EXERCISE: Output nothing but the lines from the first line of the entries to the line with "1. 선택 **[!UICONTROL", inclusive, exactly as they read.

::: PROVIDED DATA

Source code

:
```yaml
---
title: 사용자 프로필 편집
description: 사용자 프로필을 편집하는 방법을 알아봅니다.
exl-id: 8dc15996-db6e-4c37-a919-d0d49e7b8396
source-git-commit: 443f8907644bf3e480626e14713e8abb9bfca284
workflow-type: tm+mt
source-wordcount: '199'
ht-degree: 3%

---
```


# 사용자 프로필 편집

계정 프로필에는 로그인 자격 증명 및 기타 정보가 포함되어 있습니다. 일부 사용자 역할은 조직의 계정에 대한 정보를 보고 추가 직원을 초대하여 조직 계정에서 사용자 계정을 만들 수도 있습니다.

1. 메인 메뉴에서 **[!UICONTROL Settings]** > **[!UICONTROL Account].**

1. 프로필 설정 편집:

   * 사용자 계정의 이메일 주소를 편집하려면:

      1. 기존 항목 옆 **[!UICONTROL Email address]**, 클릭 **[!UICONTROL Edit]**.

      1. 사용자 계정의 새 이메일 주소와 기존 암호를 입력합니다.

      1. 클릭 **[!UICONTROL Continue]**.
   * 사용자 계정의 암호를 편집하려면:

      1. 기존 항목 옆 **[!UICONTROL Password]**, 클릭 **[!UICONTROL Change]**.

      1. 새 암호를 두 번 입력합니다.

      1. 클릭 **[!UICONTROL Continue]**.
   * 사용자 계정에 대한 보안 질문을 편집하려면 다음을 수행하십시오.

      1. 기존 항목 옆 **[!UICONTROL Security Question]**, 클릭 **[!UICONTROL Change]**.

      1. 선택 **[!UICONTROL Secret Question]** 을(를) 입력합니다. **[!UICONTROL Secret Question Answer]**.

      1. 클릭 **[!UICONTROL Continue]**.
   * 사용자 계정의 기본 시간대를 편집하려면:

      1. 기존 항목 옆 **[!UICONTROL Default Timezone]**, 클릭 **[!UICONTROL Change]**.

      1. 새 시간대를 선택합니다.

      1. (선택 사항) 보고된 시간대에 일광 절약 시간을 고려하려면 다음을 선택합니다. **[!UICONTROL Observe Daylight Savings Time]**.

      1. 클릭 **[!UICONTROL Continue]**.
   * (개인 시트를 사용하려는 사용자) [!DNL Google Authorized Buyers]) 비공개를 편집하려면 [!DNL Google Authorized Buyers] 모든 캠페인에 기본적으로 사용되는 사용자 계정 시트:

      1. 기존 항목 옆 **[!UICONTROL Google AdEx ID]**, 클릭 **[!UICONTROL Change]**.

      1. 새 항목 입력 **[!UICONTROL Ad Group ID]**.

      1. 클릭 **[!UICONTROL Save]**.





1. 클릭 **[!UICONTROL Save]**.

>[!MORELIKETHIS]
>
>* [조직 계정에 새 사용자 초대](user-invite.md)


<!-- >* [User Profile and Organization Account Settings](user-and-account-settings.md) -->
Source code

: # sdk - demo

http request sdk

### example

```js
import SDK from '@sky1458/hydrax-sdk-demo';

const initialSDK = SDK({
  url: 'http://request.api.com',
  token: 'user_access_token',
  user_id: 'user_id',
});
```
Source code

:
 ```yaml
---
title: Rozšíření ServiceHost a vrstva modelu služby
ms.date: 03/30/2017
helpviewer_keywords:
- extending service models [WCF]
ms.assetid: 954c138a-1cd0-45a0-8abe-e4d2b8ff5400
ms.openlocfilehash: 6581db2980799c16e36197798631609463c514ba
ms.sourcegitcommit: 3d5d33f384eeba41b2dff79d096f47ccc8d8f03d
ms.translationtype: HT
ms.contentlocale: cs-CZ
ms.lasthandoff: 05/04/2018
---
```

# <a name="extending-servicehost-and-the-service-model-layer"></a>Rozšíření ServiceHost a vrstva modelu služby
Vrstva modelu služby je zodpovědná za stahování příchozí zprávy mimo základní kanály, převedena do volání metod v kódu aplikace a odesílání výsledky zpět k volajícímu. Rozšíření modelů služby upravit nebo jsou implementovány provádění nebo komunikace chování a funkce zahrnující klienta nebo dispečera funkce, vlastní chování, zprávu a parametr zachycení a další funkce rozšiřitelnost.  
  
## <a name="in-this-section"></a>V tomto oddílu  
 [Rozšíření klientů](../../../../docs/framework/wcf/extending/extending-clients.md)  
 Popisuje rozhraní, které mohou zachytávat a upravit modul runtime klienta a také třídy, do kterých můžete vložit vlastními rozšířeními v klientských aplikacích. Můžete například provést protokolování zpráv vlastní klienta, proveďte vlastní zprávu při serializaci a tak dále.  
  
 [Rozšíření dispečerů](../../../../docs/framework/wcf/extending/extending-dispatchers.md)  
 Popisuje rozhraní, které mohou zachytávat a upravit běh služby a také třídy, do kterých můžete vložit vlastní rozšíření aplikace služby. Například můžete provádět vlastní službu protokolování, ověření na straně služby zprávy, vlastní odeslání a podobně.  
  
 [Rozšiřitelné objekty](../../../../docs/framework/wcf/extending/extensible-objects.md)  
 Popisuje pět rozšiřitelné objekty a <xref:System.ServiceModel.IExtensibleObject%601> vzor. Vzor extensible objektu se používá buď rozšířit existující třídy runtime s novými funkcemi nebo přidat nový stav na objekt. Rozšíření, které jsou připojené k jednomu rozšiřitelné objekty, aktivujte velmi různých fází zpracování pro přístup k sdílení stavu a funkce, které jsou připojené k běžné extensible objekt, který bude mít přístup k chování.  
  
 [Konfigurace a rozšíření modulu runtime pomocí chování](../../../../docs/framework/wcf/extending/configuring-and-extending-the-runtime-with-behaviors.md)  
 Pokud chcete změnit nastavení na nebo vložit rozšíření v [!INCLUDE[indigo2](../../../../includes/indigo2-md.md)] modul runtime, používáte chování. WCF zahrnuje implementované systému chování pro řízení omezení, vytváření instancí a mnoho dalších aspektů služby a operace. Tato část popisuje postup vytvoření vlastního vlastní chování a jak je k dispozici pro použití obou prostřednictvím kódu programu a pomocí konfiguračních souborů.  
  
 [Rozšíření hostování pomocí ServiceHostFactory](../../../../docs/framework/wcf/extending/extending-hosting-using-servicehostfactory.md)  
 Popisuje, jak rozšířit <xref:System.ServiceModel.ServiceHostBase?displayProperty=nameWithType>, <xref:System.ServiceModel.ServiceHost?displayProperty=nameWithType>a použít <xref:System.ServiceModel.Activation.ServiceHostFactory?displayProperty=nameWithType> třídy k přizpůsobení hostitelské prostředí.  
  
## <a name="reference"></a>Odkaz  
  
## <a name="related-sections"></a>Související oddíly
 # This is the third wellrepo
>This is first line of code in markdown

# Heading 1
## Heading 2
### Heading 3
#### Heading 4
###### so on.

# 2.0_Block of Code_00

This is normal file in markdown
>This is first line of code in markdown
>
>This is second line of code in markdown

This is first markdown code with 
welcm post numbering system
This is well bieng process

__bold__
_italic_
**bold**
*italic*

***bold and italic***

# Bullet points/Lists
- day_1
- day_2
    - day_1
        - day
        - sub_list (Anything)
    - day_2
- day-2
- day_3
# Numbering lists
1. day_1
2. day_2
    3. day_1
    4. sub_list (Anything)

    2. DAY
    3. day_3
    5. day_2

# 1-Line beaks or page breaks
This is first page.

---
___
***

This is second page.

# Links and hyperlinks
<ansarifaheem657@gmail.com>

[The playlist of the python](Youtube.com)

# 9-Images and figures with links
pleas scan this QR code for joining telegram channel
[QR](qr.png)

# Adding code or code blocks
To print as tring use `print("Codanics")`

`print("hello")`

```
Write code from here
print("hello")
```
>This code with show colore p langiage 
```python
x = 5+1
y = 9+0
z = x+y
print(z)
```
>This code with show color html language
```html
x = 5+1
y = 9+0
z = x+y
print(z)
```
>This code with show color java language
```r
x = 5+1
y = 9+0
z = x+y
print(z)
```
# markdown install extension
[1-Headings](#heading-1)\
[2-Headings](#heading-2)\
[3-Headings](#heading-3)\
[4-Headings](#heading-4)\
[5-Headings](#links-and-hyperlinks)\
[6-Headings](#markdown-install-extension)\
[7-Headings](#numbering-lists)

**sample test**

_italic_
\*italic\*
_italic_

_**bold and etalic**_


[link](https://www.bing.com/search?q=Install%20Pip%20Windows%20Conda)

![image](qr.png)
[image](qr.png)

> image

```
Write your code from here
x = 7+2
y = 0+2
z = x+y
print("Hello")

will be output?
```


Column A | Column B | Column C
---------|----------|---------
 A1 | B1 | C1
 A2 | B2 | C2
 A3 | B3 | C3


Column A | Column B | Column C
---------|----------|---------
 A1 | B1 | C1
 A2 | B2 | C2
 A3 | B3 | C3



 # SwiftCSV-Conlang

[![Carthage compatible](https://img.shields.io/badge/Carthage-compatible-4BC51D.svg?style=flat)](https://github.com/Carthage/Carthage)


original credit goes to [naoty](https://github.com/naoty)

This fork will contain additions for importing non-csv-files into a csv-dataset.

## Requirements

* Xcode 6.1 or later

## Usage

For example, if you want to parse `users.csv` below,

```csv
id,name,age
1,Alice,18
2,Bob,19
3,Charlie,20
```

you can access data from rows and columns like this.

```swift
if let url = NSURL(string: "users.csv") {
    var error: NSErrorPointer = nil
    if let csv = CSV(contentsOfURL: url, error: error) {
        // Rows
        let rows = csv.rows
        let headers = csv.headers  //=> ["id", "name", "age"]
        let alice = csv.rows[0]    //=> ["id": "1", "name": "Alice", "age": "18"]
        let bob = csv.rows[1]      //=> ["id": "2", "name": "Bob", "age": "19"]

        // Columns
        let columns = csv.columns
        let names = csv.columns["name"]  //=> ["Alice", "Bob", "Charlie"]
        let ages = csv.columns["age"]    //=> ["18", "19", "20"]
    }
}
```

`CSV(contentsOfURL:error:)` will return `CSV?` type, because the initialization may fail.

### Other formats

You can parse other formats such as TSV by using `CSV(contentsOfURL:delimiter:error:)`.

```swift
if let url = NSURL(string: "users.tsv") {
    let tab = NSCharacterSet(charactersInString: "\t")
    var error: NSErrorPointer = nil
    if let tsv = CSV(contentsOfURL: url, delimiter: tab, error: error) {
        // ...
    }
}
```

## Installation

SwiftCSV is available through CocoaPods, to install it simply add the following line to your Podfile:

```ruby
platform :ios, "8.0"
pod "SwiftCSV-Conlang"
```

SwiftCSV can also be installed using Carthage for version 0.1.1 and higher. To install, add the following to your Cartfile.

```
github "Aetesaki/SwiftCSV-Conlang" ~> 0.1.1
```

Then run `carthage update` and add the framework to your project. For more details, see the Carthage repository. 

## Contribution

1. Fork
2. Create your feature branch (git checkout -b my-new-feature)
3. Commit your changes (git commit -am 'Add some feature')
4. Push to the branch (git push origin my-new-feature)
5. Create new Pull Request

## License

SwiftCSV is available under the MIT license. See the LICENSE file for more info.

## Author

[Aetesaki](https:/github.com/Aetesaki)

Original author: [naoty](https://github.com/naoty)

::::::

WORKED SOLUTION:
Source code

:
```yaml
---
title: 사용자 프로필 편집
description: 사용자 프로필을 편집하는 방법을 알아봅니다.
exl-id: 8dc15996-db6e-4c37-a919-d0d49e7b8396
source-git-commit: 443f8907644bf3e480626e14713e8abb9bfca284
workflow-type: tm+mt
source-wordcount: '199'
ht-degree: 3%

---
```


# 사용자 프로필 편집

계정 프로필에는 로그인 자격 증명 및 기타 정보가 포함되어 있습니다. 일부 사용자 역할은 조직의 계정에 대한 정보를 보고 추가 직원을 초대하여 조직 계정에서 사용자 계정을 만들 수도 있습니다.

1. 메인 메뉴에서 **[!UICONTROL Settings]** > **[!UICONTROL Account].**

1. 프로필 설정 편집:

   * 사용자 계정의 이메일 주소를 편집하려면:

      1. 기존 항목 옆 **[!UICONTROL Email address]**, 클릭 **[!UICONTROL Edit]**.

      1. 사용자 계정의 새 이메일 주소와 기존 암호를 입력합니다.

      1. 클릭 **[!UICONTROL Continue]**.
   * 사용자 계정의 암호를 편집하려면:

      1. 기존 항목 옆 **[!UICONTROL Password]**, 클릭 **[!UICONTROL Change]**.

      1. 새 암호를 두 번 입력합니다.

      1. 클릭 **[!UICONTROL Continue]**.
   * 사용자 계정에 대한 보안 질문을 편집하려면 다음을 수행하십시오.

      1. 기존 항목 옆 **[!UICONTROL Security Question]**, 클릭 **[!UICONTROL Change]**.

      1. 선택 **[!UICONTROL Secret Question]** 을(를) 입력합니다. **[!UICONTROL Secret Question Answer]**.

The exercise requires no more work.